[EXERCISE REQUIREMENTS]
Pull every line from the records that has the word "python" in it.

[PROVIDED DATA]
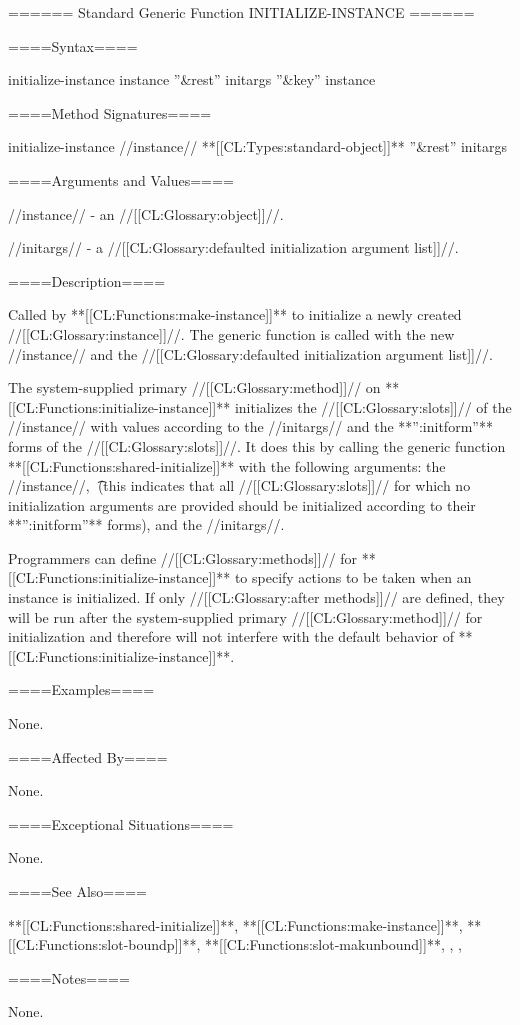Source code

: ====== Standard Generic Function INITIALIZE-INSTANCE ======

====Syntax====


\DefgenWithValues initialize-instance {instance ''&rest'' initargs ''&key'' {\allowotherkeys}} {instance}


====Method Signatures====

\Defmeth initialize-instance {//instance// **[[CL:Types:standard-object]]** ''&rest'' initargs}

====Arguments and Values====

//instance// - an //[[CL:Glossary:object]]//.

//initargs// - a //[[CL:Glossary:defaulted initialization argument list]]//.

====Description====

Called by **[[CL:Functions:make-instance]]** to initialize a newly created //[[CL:Glossary:instance]]//. The generic function is called with the new //instance// and the //[[CL:Glossary:defaulted initialization argument list]]//.

The system-supplied primary //[[CL:Glossary:method]]// on **[[CL:Functions:initialize-instance]]** initializes the //[[CL:Glossary:slots]]// of the //instance// with values according to the //initargs// and the **'':initform''** forms of the //[[CL:Glossary:slots]]//. It does this by calling the generic function **[[CL:Functions:shared-initialize]]** with the following arguments: the //instance//, \t\ (this indicates that all //[[CL:Glossary:slots]]// for which no initialization arguments are provided should be initialized according to their **'':initform''** forms), and the //initargs//.

Programmers can define //[[CL:Glossary:methods]]// for **[[CL:Functions:initialize-instance]]** to specify actions to be taken when an instance is initialized. If only //[[CL:Glossary:after methods]]// are defined, they will be run after the system-supplied primary //[[CL:Glossary:method]]// for initialization and therefore will not interfere with the default behavior of **[[CL:Functions:initialize-instance]]**.

====Examples====

None.

====Affected By====

None.

====Exceptional Situations====

None.

====See Also====

**[[CL:Functions:shared-initialize]]**, **[[CL:Functions:make-instance]]**, **[[CL:Functions:slot-boundp]]**, **[[CL:Functions:slot-makunbound]]**, {\secref\ObjectCreationAndInit}, {\secref\InitargRules}, {\secref\DeclaringInitargValidity}

====Notes====

None.


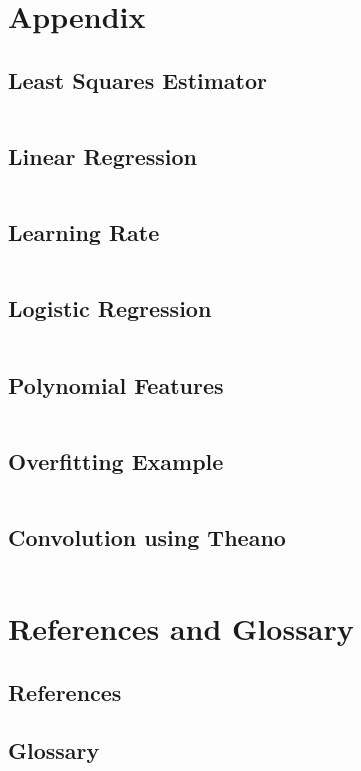 \documentclass[a4paper,twoside,10pt]{article}
\begin{document}
\clearpage

\appendix
\section{Appendix}
\subsection{Least Squares Estimator}\label{app:lse}
\inputminted[frame=lines,linenos,fontsize=\small]{python}{least_squares.py}

\subsection{Linear Regression}\label{app:gradientdescent}
\inputminted[frame=lines,linenos,fontsize=\small]{python}{gradient_descent.py}

\subsection{Learning Rate}\label{app:alphas}
\inputminted[frame=lines,linenos,fontsize=\small]{python}{learning_rate.py}

\subsection{Logistic Regression}\label{app:classifier}
\inputminted[frame=lines,linenos,fontsize=\small]{python}{classifier.py}

\subsection{Polynomial Features}\label{app:polynomial}
\inputminted[frame=lines,linenos,fontsize=\small]{python}{polynomial.py}

\subsection{Overfitting Example}\label{app:overfitting}
\inputminted[frame=lines,linenos,fontsize=\small]{python}{overfitting.py}

\subsection{Convolution using Theano}
\inputminted[frame=lines,linenos,fontsize=\small]{python}{convolution.py}

\section{References and Glossary}
\subsection{References}
\printbibliography[heading=none]

\subsection{Glossary}
\begin{acronym}[L-BFGS]
\end{acronym}
\end{document}
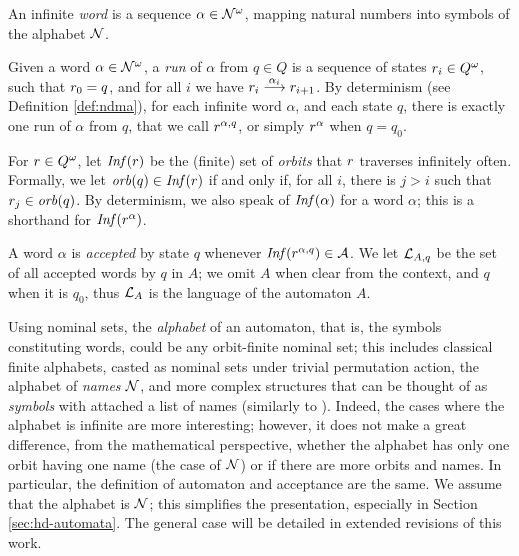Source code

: \begin{definition}
 An infinite \emph{word} is a sequence $\alpha \in \mathcal{N}^\omega$, mapping natural numbers into symbols of the alphabet $\mathcal{N}$.
\end{definition}

\begin{definition}\label{def:nominal-run}
 Given a word $\alpha \in \mathcal{N}^\omega$, a \emph{run} of $\alpha$ from $q \in Q$ is a sequence of states $r_i \in Q^\omega$, such that $r_0 = q$, and for all $i$ we have $r_i \overset{\alpha_i}{\longrightarrow} r_{i+1}$. 
 By determinism (see Definition \ref{def:ndma}), for each infinite word $\alpha$, and each state $q$, there is exactly one run of $\alpha$ from $q$, that we call $r^{\alpha,q}$, or simply $r^{\alpha}$ when $q=q_0$.
\end{definition}

\begin{definition}
 For $r \in Q^\omega$, let $\mathit{Inf}(r)$ be the (finite) set of \emph{orbits} that $r$ traverses infinitely often. Formally, we let $\mathit{orb}(q) \in \mathit{Inf}(r)$ if and only if, for all $i$, there is $j > i$ such that $r_j \in \mathit{orb}(q)$. By determinism, we also speak of $\mathit{Inf}(\alpha)$ for a word $\alpha$; this is a shorthand for $\mathit{Inf}(r^\alpha)$.
\end{definition}

\begin{definition}
 A word $\alpha$ is \emph{accepted} by state $q$ whenever $\mathit{Inf}(r^{\alpha,q}) \in \mathcal{A}$. We let $\mathcal{L}_{A,q}$ be the set of all accepted words by $q$ in $A$; we omit $A$ when clear from the context, and $q$ when it is $q_0$, thus $\mathcal{L}_A$ is the language of the automaton $A$.
\end{definition}

\begin{remark}\label{rem:simple-alphabet} Using nominal sets, the \emph{alphabet} of an automaton, that is, the symbols constituting words, could be any orbit-finite nominal set; this includes classical finite alphabets, casted as nominal sets under trivial permutation action, the alphabet of \emph{names} $\mathcal{N}$, and more complex structures that can be thought of as \emph{symbols} with attached a list of names (similarly to \cite{MikBartekLICS}). Indeed, the cases where the alphabet is infinite are more interesting; however, it does not make a great difference, from the mathematical perspective, whether the alphabet has only one orbit having one name (the case of $\mathcal{N}$) or if there are more orbits and names. In particular, the definition of automaton and acceptance are the same. We assume that the alphabet is $\mathcal{N}$; this simplifies the presentation, especially in Section \ref{sec:hd-automata}. The general case will be detailed in extended revisions of this work.
\end{remark}

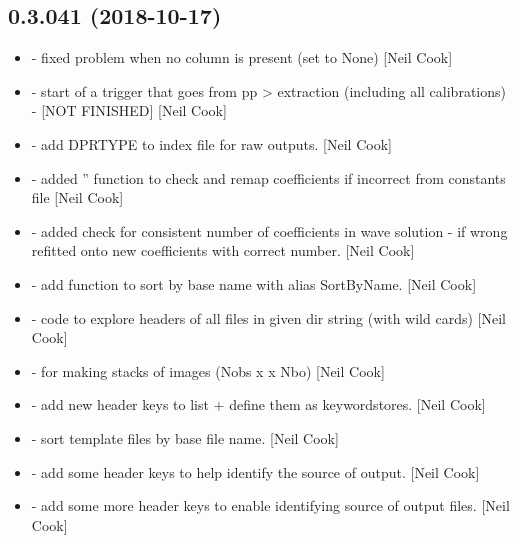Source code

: \documentclass[a4paper,10pt,english]{report}
\begin{document}
\subsection{0.3.041 (2018-10-17)}
\label{\detokenize{misc/changelog:id291}}\begin{itemize}
\item {} 
 - fixed problem when no column is present (set to
None) {[}Neil Cook{]}

\item {} 
 - start of a trigger that goes from pp \textendash{}\textgreater{}
extraction (including all calibrations) - {[}NOT FINISHED{]} {[}Neil Cook{]}

\item {} 
 - add DPRTYPE to index file for raw outputs. {[}Neil
Cook{]}

\item {} 
 - added ” function to check
and remap coefficients if incorrect from constants file
 {[}Neil Cook{]}

\item {} 
  - added check for consistent number of coefficients
in wave solution - if wrong refitted onto new coefficients with
correct number. {[}Neil Cook{]}

\item {} 
 - add function to sort by base name  with
alias SortByName. {[}Neil Cook{]}

\item {} 
 - code to explore headers of all files in given dir
string (with wild cards) {[}Neil Cook{]}

\item {} 
 - for making stacks of images (Nobs x  x
Nbo) {[}Neil Cook{]}

\item {} 
 - add new header keys to list + define them as
keywordstores. {[}Neil Cook{]}

\item {} 
 - sort template files by base file name. {[}Neil
Cook{]}

\item {} 
 - add some header keys to help identify the
source of output. {[}Neil Cook{]}

\item {} 
 - add some more header keys to enable
identifying source of output files. {[}Neil Cook{]}

\end{itemize}
\end{document}
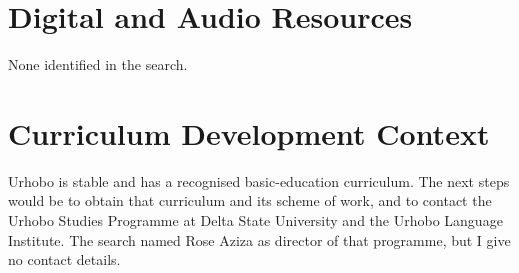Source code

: \documentclass[12pt]{article}
\begin{document}
\section{Digital and Audio Resources}
None identified in the search.

\section{Curriculum Development Context}
Urhobo is stable and has a recognised basic-education curriculum. The next steps would be to obtain that curriculum and its scheme of work, and to contact the Urhobo Studies Programme at Delta State University and the Urhobo Language Institute. The search named Rose Aziza as director of that programme, but I give no contact details.
\end{document}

[EXERCISE RESPONSE]
\inputminted[frame=lines,linenos,fontsize=\small]{python}{least_squares.py}
\inputminted[frame=lines,linenos,fontsize=\small]{python}{gradient_descent.py}
\inputminted[frame=lines,linenos,fontsize=\small]{python}{learning_rate.py}
\inputminted[frame=lines,linenos,fontsize=\small]{python}{classifier.py}
\inputminted[frame=lines,linenos,fontsize=\small]{python}{polynomial.py}
\inputminted[frame=lines,linenos,fontsize=\small]{python}{overfitting.py}
\inputminted[frame=lines,linenos,fontsize=\small]{python}{convolution.py}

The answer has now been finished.